→ WHAT THIS TASK INVOLVES
From the records, report how many lines hold the word "cout", with the number as the sole reply.

Stored data
/---

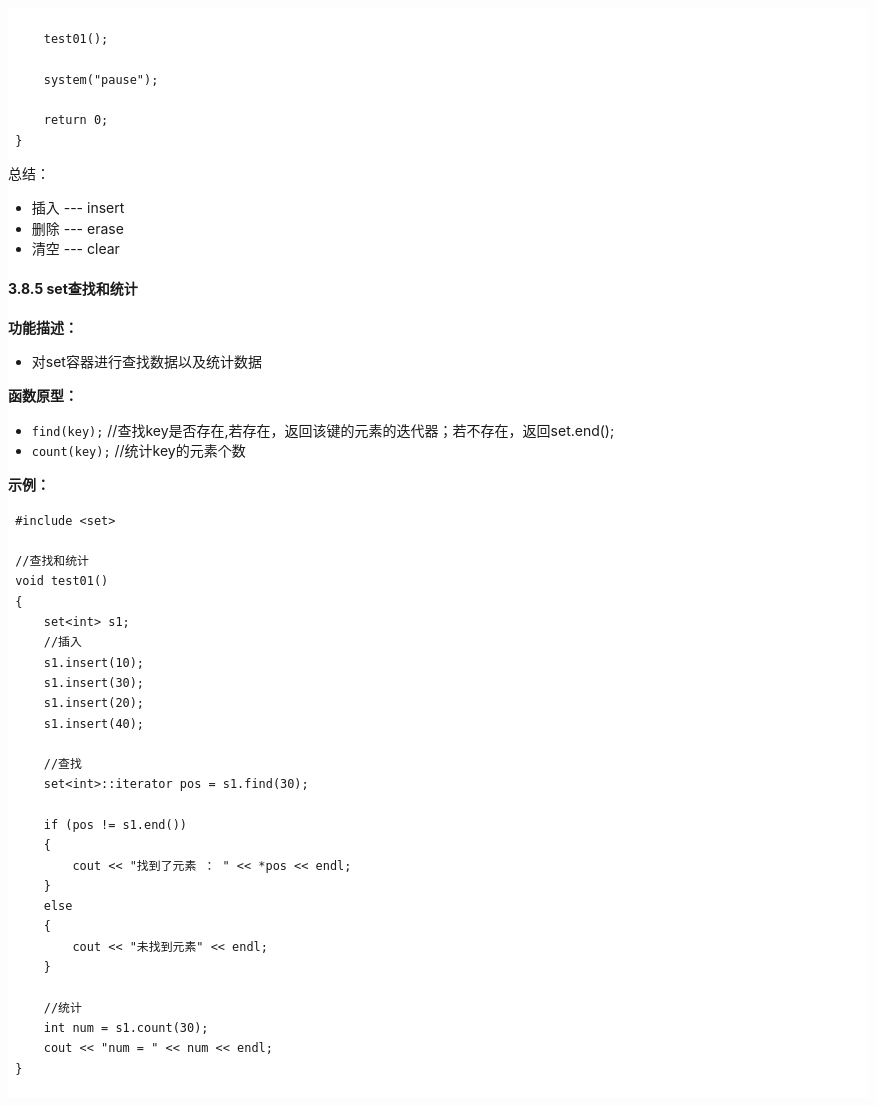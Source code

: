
 ```
 
     test01();
 
     system("pause");
 
     return 0;
 }
```

总结：

- 插入   --- insert
- 删除   --- erase
- 清空   --- clear











#### 3.8.5 set查找和统计

**功能描述：**

- 对set容器进行查找数据以及统计数据



**函数原型：**

- `find(key);`                  //查找key是否存在,若存在，返回该键的元素的迭代器；若不存在，返回set.end();
- `count(key);`                //统计key的元素个数





**示例：**

```
 #include <set>
 
 //查找和统计
 void test01()
 {
     set<int> s1;
     //插入
     s1.insert(10);
     s1.insert(30);
     s1.insert(20);
     s1.insert(40);
     
     //查找
     set<int>::iterator pos = s1.find(30);
 
     if (pos != s1.end())
     {
         cout << "找到了元素 ： " << *pos << endl;
     }
     else
     {
         cout << "未找到元素" << endl;
     }
 
     //统计
     int num = s1.count(30);
     cout << "num = " << num << endl;
 }
 
```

\---

→ REPLY
3